Symantec Access Management

Tech Tip : CA Single Sign-On : Clusters fail while nodes are still up

  • 1.  Tech Tip : CA Single Sign-On : Clusters fail while nodes are still up

    Broadcom Employee
    Posted 06-01-2018 07:00 AM

    Issue:

     

    We have identified an unexpected behavior in CA SSO 12.7 bi-cluster
    setup that leads to down time condition. We perceive it as a deviation
    from the intended functionality and would like it to be resolved by
    producing a patch for current or closest future release. Here is the
    scenario.

     

    The Setup: CA SSO PS infrastructure is setup in 2 clusters with 3
    nodes in each (1.1, 1.2, 1.3 and 2.1, 2.2, 2.3 respectively) and a
    failover threshold of 50%. The "enable failover" feature between
    cluster nodes is turned off.

     

    The bug: In a failover scenario we managed to reach a reproducable
    state where the entire agent infrastructure was down while 2 out of 6
    Policy servers were still up but idling by executing the following
    failover test scenario:

     

    Steps :

     

    1. Nodes 1.1 and 1,2 are shutdown.
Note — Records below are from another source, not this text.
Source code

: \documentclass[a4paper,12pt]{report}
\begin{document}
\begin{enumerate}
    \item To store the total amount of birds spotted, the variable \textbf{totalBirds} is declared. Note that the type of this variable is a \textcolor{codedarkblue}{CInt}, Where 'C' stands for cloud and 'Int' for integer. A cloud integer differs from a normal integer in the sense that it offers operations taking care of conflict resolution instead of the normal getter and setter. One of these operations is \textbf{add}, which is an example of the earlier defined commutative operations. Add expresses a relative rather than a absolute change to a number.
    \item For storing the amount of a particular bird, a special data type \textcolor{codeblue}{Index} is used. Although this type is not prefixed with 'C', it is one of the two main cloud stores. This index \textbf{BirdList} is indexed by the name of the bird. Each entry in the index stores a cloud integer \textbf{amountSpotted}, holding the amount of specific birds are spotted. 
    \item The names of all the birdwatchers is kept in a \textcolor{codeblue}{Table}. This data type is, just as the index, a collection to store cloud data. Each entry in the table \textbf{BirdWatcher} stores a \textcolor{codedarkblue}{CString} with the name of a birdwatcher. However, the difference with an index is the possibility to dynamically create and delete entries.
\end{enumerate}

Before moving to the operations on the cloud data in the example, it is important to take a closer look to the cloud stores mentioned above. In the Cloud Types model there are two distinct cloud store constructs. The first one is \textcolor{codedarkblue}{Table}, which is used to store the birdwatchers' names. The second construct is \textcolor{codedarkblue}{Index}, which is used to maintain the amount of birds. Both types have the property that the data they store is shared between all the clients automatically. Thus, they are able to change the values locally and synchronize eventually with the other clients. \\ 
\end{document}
Result: All agents gradually
    failover from Cluster 1, as expected, due to availability dropping
    to 33% and Cluster 2 becoming preferred.

     

    2. Node 2.2 is shutdown. Result: All agents are staying on Cluster 2
    because it still is on 66%.

     

    3. Node 2.3 is shutdown. Result: All agents are down and disconnected
    from Cluster 1 and Cluster 2 which still have 33% capacity each.

     

    This is obviously a problem: 2 servers are still up but do nothing,
    while the entire agents environment in both data centers is down. The
    only way to workaround the bug is to NOT use failover threshold at
    all, i.e. setting it to 33% so that agents keep hammering the poor
    cluster 1 until it faints off, all the while cluster 2 would enjoy its
    100% capacity. This has to be addressed.

     

    Here's a sample to illustrate it :

     

    We have 6 Policy Servers configured in 2 clusters as follows:

     

    Cluster A : 1.1, 1.2, 1.3
    Cluster B : 2.1, 2.2, 2.3

     

    The failover threshold is set to 50%, which means that the cluster
    will be considered down when there is a minimum of 50% of the Policy
    Servers in that cluster unavailable. They do the following:

     

    Steps :

     

    1. Nodes 1.1 and 1.2 are shutdown. Result: All agents gradually
    failover from Cluster 1, as expected, due to availability dropping
    to 33% and Cluster 2 becoming active.

     

    2. Node 2.2 is shutdown. Result: All agents are staying on Cluster 2
    because it still is on 66%.

     

    3. Node 2.3 is shutdown. Result: All agents are down and disconnected
    from Cluster 1 and Cluster 2 which still have 33% capacity each.

     

    We expect (as the doc mentioned) to have requests still going to

     

    Cluster B available nodes.

     

    Resolution:

     

    The behavior observed is expected and working as designed. To avoid
    the cluster to be considered down when there is still 1 Policy Server
    up, the Failover threshold should be set to less than 30%. Another
    option is to set a third cluster with all the Policy Servers to there
    would be the two available nodes there.

     

    KB : KB000099632